%%

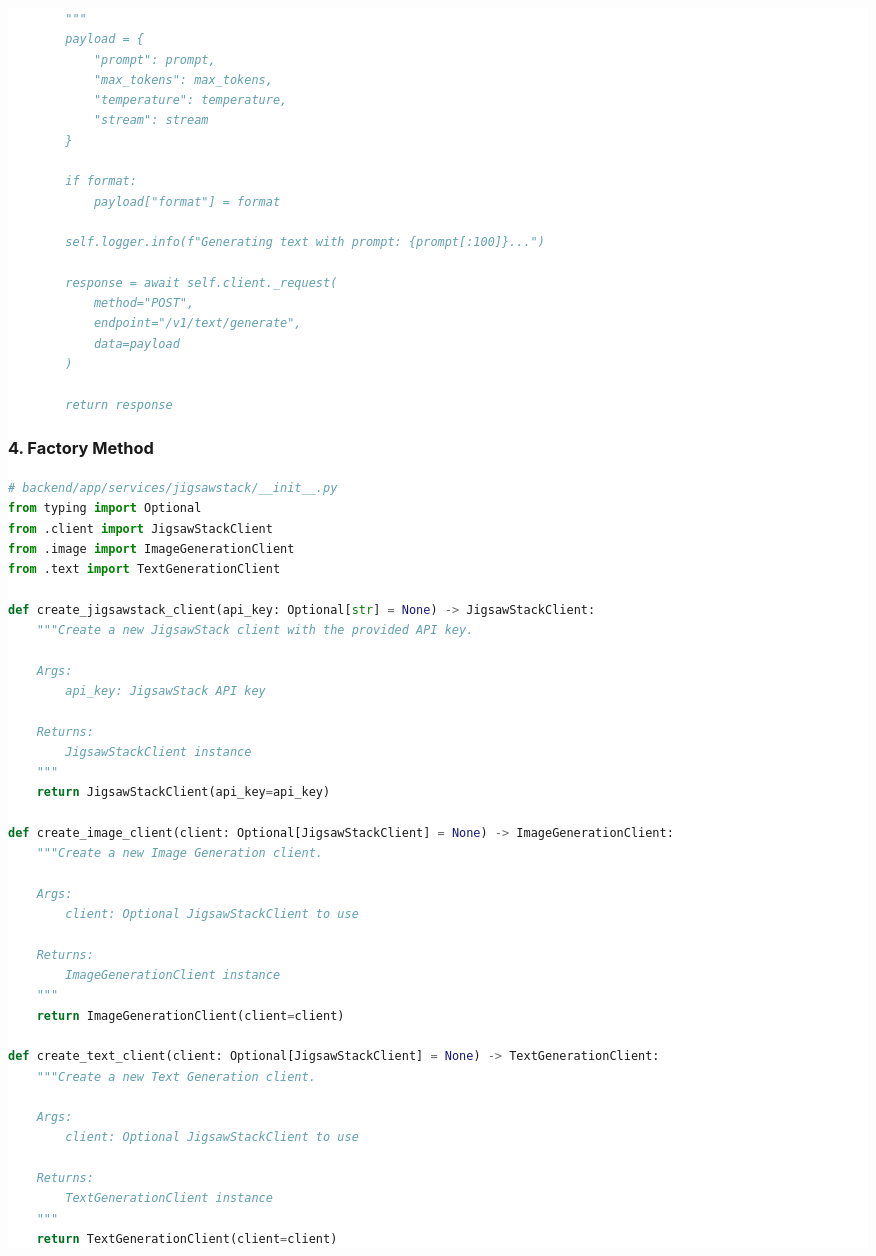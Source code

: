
 ```python
        """
        payload = {
            "prompt": prompt,
            "max_tokens": max_tokens,
            "temperature": temperature,
            "stream": stream
        }
        
        if format:
            payload["format"] = format
            
        self.logger.info(f"Generating text with prompt: {prompt[:100]}...")
        
        response = await self.client._request(
            method="POST",
            endpoint="/v1/text/generate",
            data=payload
        )
        
        return response
```

### 4. Factory Method

```python
# backend/app/services/jigsawstack/__init__.py
from typing import Optional
from .client import JigsawStackClient
from .image import ImageGenerationClient
from .text import TextGenerationClient

def create_jigsawstack_client(api_key: Optional[str] = None) -> JigsawStackClient:
    """Create a new JigsawStack client with the provided API key.
    
    Args:
        api_key: JigsawStack API key
        
    Returns:
        JigsawStackClient instance
    """
    return JigsawStackClient(api_key=api_key)

def create_image_client(client: Optional[JigsawStackClient] = None) -> ImageGenerationClient:
    """Create a new Image Generation client.
    
    Args:
        client: Optional JigsawStackClient to use
        
    Returns:
        ImageGenerationClient instance
    """
    return ImageGenerationClient(client=client)

def create_text_client(client: Optional[JigsawStackClient] = None) -> TextGenerationClient:
    """Create a new Text Generation client.
    
    Args:
        client: Optional JigsawStackClient to use
        
    Returns:
        TextGenerationClient instance
    """
    return TextGenerationClient(client=client)
```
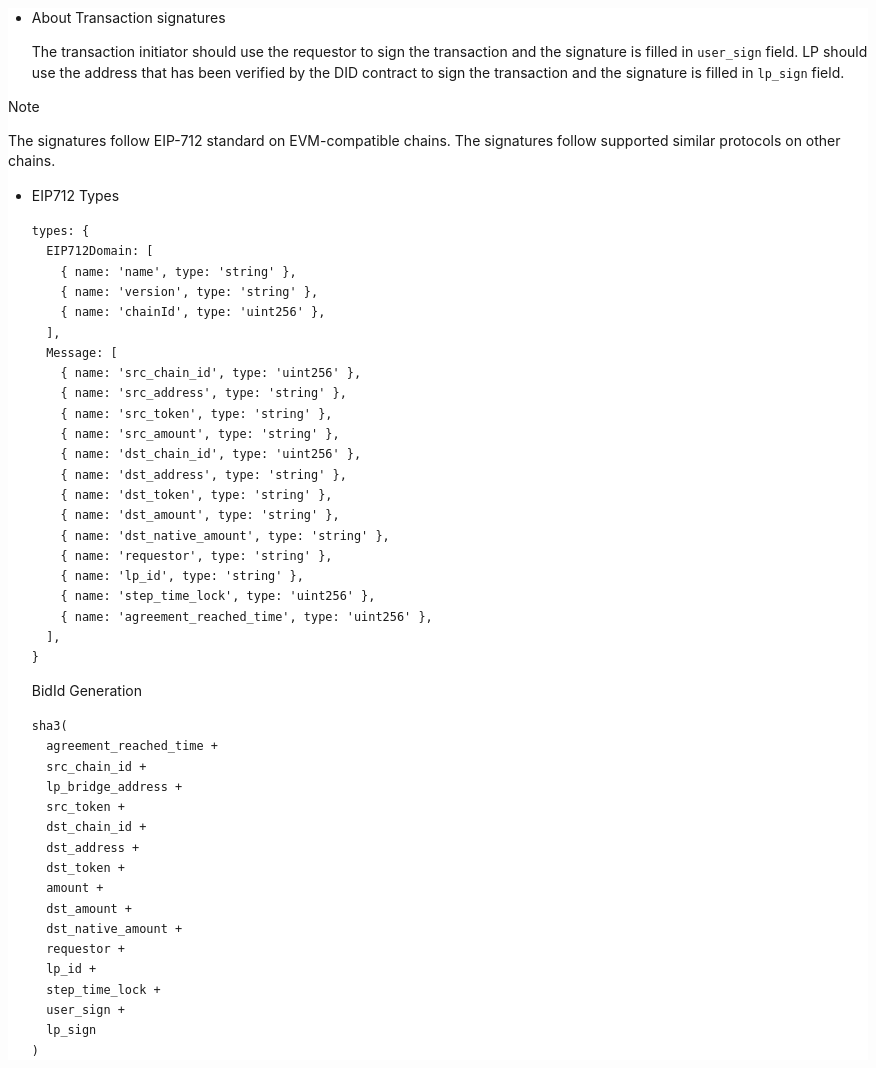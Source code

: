 - About Transaction signatures

  The transaction initiator should use the requestor to sign the transaction and the signature is filled in `user_sign` field.
  LP should use the address that has been verified by the DID contract to sign the transaction and the signature is filled in `lp_sign` field.

> [!NOTE]
> The signatures follow EIP-712 standard on EVM-compatible chains.
> The signatures follow supported similar protocols on other chains.

- EIP712 Types

  ```
  types: {
    EIP712Domain: [
      { name: 'name', type: 'string' },
      { name: 'version', type: 'string' },
      { name: 'chainId', type: 'uint256' },
    ],
    Message: [
      { name: 'src_chain_id', type: 'uint256' },
      { name: 'src_address', type: 'string' },
      { name: 'src_token', type: 'string' },
      { name: 'src_amount', type: 'string' },
      { name: 'dst_chain_id', type: 'uint256' },
      { name: 'dst_address', type: 'string' },
      { name: 'dst_token', type: 'string' },
      { name: 'dst_amount', type: 'string' },
      { name: 'dst_native_amount', type: 'string' },
      { name: 'requestor', type: 'string' },
      { name: 'lp_id', type: 'string' },
      { name: 'step_time_lock', type: 'uint256' },
      { name: 'agreement_reached_time', type: 'uint256' },
    ],
  }
  ```

  BidId Generation

  ```
  sha3(
    agreement_reached_time +
    src_chain_id +
    lp_bridge_address +
    src_token +
    dst_chain_id +
    dst_address +
    dst_token +
    amount +
    dst_amount +
    dst_native_amount +
    requestor +
    lp_id +
    step_time_lock +
    user_sign +
    lp_sign
  )
  ```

%%

• _PROBLEM_: Select every line above that contains the word "follow", and copy it.

• _ANSWER SPACE_:
> The signatures follow EIP-712 standard on EVM-compatible chains.
> The signatures follow supported similar protocols on other chains.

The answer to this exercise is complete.